** Opening Records shown block **

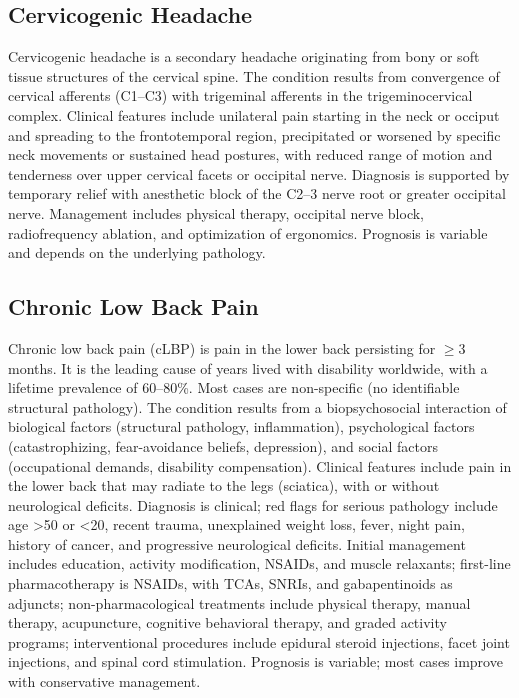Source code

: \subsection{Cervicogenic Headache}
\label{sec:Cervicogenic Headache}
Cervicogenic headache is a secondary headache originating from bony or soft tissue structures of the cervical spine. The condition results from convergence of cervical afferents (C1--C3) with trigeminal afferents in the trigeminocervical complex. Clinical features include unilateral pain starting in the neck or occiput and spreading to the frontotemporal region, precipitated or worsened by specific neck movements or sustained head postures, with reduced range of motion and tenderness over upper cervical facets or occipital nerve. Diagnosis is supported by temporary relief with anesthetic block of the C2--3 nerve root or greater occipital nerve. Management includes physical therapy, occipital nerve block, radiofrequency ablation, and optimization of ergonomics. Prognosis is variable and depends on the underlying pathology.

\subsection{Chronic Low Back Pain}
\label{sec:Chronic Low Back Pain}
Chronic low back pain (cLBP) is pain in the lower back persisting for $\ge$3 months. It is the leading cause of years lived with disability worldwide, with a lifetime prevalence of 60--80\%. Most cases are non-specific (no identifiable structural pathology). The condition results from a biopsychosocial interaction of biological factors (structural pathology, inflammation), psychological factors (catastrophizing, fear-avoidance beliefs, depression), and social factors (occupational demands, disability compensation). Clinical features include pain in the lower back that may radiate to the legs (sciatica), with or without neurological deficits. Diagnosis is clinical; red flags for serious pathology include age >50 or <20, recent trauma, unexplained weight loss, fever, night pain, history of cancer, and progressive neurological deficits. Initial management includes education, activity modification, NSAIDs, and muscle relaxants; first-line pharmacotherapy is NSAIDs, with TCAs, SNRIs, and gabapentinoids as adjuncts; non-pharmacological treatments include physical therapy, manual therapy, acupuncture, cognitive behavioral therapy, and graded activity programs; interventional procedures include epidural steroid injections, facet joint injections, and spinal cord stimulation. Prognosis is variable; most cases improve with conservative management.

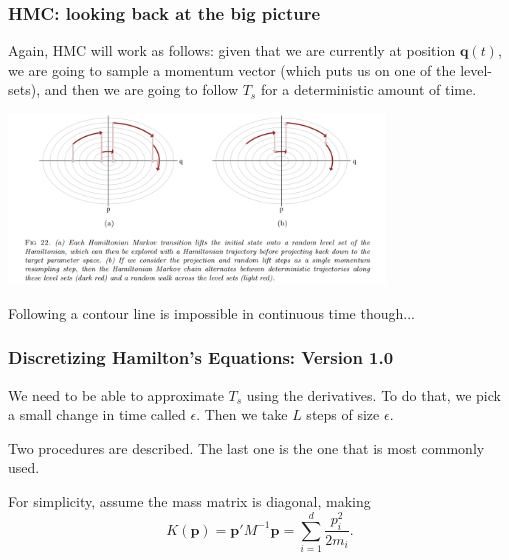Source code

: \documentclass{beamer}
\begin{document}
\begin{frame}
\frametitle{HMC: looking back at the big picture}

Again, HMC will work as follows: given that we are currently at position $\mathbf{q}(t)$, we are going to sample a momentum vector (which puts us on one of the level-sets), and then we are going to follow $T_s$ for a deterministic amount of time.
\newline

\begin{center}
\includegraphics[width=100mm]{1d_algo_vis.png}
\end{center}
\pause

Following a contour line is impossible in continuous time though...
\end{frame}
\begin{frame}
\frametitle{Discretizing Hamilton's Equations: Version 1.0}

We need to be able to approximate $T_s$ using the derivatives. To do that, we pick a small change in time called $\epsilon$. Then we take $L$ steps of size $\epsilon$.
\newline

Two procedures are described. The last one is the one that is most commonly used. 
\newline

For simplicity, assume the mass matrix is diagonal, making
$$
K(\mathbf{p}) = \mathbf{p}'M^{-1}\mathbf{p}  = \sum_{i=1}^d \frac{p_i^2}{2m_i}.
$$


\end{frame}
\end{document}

** Closing Records shown block **

* **Prompt**: Which lines of the records above contain the word "Cervicogenic"? Show each of them.

* **Answer for this exercise**:
: \subsection{Cervicogenic Headache}
\label{sec:Cervicogenic Headache}
Cervicogenic headache is a secondary headache originating from bony or soft tissue structures of the cervical spine. The condition results from convergence of cervical afferents (C1--C3) with trigeminal afferents in the trigeminocervical complex. Clinical features include unilateral pain starting in the neck or occiput and spreading to the frontotemporal region, precipitated or worsened by specific neck movements or sustained head postures, with reduced range of motion and tenderness over upper cervical facets or occipital nerve. Diagnosis is supported by temporary relief with anesthetic block of the C2--3 nerve root or greater occipital nerve. Management includes physical therapy, occipital nerve block, radiofrequency ablation, and optimization of ergonomics. Prognosis is variable and depends on the underlying pathology.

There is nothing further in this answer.